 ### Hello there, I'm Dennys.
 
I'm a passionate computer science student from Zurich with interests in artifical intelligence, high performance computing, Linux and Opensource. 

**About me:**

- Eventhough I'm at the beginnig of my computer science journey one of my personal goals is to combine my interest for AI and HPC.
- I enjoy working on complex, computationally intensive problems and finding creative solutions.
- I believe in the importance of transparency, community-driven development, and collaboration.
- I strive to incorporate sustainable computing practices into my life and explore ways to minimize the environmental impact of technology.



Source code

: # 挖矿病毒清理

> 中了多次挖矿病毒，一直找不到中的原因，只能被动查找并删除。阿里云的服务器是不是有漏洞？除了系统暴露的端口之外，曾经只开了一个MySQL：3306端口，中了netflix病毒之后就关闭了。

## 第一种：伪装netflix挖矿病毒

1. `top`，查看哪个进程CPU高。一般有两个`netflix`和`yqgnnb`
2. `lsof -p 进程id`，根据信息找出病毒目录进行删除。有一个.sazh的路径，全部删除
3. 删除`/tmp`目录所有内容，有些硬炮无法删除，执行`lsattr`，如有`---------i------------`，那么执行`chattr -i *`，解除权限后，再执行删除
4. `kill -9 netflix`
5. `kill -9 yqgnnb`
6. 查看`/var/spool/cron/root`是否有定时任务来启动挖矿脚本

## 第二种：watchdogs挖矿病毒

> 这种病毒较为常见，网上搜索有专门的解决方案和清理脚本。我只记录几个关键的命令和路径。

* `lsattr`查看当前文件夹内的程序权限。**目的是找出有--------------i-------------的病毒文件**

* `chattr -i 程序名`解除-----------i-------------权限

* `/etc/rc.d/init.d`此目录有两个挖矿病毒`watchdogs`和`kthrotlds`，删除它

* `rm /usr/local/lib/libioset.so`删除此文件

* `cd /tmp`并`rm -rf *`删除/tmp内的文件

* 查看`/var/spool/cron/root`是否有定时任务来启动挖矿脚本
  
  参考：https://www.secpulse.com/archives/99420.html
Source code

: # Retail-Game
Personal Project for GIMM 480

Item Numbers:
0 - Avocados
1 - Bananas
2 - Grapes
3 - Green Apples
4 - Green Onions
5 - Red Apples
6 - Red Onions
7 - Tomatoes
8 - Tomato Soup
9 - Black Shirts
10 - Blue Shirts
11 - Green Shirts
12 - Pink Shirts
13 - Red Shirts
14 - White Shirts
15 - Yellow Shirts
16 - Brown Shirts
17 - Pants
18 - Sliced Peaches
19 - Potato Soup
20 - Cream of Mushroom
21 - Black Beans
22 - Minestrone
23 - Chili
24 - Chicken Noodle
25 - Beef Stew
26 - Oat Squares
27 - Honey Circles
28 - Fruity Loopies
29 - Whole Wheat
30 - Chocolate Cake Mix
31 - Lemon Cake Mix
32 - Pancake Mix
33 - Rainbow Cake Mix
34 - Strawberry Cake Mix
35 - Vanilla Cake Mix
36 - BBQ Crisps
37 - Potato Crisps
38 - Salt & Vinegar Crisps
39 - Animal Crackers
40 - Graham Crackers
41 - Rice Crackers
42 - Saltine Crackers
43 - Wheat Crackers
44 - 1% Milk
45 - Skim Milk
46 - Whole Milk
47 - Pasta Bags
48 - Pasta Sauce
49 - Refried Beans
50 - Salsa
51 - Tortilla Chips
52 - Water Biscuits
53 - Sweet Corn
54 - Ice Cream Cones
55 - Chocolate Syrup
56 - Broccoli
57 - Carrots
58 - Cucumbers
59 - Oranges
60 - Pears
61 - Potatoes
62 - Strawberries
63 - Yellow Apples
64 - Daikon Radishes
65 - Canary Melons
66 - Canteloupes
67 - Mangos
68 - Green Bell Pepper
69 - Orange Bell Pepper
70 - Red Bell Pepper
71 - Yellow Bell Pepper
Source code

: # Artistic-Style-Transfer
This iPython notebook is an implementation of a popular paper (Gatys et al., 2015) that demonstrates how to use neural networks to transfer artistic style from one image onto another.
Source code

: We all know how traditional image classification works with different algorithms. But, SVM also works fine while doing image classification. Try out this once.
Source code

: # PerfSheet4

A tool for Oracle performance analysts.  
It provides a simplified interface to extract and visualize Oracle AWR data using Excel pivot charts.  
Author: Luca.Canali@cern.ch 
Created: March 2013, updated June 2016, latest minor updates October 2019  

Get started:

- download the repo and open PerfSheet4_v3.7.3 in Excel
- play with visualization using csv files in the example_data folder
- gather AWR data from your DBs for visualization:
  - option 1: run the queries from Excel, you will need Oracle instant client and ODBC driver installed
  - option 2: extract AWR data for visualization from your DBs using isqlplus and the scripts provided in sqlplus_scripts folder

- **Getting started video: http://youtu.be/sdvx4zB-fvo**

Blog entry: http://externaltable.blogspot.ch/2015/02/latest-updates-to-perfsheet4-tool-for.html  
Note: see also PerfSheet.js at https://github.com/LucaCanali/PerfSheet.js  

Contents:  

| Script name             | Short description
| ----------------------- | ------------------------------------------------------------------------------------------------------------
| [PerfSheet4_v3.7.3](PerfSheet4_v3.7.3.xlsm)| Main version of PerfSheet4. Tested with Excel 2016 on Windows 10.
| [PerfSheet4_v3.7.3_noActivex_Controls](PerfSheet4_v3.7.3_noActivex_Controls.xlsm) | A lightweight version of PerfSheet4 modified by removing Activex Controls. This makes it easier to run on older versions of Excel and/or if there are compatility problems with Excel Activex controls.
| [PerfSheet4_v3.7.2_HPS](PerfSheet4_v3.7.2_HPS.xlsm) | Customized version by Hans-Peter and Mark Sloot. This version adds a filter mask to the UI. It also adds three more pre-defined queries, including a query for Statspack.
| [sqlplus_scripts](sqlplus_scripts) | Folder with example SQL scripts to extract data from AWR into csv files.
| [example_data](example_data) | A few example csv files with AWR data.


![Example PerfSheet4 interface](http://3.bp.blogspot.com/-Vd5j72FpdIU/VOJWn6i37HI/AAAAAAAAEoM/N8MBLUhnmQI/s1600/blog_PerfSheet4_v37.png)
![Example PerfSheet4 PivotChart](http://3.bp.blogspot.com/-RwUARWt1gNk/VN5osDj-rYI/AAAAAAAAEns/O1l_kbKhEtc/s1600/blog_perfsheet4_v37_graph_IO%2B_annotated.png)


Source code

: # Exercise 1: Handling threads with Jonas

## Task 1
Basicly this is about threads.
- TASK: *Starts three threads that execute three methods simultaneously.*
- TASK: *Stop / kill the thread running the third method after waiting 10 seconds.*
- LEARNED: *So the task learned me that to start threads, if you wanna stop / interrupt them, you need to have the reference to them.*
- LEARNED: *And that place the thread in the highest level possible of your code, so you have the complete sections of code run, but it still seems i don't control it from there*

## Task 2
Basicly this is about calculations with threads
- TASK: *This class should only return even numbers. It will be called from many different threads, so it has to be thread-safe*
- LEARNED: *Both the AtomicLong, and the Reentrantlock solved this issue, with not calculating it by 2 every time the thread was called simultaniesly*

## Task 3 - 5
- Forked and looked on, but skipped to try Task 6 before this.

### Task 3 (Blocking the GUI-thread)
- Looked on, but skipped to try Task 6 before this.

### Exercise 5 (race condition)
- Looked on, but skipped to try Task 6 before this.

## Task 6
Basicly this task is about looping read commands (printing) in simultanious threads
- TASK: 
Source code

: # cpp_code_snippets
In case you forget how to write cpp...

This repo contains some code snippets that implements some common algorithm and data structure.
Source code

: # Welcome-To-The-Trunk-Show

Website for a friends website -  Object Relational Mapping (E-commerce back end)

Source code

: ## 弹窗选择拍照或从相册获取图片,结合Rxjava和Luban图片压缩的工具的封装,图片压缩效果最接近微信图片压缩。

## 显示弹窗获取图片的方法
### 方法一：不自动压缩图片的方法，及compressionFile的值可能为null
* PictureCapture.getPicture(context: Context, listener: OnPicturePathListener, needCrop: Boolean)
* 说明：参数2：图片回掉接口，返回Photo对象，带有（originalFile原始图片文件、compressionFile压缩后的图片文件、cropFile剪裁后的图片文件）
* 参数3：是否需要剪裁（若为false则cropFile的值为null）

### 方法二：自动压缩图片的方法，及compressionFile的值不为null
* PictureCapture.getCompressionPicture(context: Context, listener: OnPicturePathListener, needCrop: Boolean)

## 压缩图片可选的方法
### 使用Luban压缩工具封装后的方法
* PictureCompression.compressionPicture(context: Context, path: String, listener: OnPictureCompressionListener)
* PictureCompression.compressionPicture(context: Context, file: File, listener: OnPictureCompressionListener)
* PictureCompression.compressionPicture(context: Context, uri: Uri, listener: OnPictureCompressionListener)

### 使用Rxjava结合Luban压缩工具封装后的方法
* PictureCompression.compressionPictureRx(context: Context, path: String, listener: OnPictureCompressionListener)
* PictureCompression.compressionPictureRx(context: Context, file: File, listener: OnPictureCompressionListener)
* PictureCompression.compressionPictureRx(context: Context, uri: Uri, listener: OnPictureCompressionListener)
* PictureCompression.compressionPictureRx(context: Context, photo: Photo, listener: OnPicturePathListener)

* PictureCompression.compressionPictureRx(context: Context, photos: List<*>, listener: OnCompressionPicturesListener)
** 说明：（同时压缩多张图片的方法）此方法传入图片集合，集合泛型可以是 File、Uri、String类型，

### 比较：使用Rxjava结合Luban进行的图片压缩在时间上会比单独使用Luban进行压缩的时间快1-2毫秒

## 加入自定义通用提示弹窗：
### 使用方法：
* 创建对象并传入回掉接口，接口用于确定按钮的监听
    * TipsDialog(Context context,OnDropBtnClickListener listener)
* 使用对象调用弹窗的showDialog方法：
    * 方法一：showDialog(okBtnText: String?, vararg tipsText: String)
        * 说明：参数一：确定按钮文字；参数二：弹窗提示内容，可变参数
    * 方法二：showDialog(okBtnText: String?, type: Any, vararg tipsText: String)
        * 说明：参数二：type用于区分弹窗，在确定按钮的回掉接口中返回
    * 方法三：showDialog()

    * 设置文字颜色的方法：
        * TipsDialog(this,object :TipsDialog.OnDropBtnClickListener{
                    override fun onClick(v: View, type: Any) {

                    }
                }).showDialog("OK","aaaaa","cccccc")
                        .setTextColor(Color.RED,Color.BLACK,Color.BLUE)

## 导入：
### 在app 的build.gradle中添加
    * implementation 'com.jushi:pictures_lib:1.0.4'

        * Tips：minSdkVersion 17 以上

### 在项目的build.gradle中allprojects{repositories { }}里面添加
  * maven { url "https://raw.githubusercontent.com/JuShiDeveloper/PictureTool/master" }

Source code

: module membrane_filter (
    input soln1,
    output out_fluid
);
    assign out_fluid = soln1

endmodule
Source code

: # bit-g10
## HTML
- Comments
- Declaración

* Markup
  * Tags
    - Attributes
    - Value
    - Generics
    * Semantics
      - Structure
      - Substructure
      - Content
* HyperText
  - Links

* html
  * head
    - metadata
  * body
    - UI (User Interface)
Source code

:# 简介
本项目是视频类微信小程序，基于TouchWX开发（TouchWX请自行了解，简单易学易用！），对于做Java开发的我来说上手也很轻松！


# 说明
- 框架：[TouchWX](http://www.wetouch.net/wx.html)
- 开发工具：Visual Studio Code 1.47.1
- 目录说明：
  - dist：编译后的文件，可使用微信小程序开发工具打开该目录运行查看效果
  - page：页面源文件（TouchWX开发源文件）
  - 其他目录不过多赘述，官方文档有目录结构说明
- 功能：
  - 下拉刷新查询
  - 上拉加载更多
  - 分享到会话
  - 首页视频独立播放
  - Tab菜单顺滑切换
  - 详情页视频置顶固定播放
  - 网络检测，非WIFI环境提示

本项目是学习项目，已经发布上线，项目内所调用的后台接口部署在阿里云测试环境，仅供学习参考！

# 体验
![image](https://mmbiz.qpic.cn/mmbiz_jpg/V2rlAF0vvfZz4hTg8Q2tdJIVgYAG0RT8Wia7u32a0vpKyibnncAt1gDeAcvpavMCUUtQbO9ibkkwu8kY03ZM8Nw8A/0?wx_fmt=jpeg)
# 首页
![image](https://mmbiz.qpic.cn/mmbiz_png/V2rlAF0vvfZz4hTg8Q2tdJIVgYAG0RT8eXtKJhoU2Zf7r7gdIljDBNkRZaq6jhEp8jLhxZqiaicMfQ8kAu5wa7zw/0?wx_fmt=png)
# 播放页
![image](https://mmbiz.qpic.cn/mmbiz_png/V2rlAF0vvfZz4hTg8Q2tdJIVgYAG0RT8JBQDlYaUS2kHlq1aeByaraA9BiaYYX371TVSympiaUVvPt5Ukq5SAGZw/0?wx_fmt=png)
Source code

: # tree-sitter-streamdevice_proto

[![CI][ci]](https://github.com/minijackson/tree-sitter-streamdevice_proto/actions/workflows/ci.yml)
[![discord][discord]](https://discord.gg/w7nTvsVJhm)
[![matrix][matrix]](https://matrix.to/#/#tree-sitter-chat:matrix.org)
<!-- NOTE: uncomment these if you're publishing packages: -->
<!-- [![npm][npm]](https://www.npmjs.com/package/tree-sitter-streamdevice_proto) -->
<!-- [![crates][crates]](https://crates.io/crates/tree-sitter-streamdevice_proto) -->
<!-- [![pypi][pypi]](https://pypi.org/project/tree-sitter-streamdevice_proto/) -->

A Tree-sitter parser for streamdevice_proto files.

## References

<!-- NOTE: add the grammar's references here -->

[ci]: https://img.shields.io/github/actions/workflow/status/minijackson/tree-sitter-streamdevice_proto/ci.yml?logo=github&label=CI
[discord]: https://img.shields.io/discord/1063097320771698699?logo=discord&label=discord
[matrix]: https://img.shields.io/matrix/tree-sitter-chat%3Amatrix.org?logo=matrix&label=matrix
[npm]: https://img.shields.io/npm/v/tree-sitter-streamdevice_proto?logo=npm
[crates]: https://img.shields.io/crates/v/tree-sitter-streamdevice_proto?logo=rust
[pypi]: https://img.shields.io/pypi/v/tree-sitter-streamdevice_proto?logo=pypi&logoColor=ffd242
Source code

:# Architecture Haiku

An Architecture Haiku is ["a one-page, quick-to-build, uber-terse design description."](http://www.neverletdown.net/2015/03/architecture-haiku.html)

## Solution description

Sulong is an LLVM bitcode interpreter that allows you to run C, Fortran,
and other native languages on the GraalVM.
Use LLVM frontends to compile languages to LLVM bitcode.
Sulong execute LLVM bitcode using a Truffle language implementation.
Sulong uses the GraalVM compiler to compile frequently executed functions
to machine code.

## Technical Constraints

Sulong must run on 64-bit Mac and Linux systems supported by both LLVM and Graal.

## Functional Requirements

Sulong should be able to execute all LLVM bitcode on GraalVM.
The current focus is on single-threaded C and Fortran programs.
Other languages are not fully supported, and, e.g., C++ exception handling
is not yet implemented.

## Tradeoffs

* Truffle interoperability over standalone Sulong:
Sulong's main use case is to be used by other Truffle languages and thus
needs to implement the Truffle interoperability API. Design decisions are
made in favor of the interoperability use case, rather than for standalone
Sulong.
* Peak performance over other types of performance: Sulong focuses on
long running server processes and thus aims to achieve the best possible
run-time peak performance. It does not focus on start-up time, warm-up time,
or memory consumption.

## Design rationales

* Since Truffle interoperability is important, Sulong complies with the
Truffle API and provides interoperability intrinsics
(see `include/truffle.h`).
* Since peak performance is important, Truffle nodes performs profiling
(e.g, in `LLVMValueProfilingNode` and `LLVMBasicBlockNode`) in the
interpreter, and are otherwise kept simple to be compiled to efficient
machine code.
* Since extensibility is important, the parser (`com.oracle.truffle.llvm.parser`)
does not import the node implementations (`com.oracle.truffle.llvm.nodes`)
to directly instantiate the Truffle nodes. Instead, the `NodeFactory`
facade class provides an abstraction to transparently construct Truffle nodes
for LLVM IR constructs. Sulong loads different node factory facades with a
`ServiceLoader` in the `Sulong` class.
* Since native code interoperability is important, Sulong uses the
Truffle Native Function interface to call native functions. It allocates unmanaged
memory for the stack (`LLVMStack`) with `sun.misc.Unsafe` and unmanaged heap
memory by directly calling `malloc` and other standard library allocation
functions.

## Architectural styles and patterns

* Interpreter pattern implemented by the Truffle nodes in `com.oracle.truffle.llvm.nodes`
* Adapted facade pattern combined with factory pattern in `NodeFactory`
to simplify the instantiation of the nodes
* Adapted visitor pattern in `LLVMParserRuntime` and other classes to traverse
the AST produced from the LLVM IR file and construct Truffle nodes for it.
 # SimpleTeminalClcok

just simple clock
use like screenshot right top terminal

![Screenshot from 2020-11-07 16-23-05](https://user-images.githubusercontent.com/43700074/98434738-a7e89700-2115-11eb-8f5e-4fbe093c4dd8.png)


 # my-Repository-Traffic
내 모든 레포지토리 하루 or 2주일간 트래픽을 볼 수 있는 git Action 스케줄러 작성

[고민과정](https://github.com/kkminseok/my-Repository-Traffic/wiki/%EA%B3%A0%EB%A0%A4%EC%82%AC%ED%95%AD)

---------------

# [Brief]
With "unmanaged" as the string to find, copy every line of the records that holds it.

# [Final answer]
Truffle Native Function interface to call native functions. It allocates unmanaged
memory for the stack (`LLVMStack`) with `sun.misc.Unsafe` and unmanaged heap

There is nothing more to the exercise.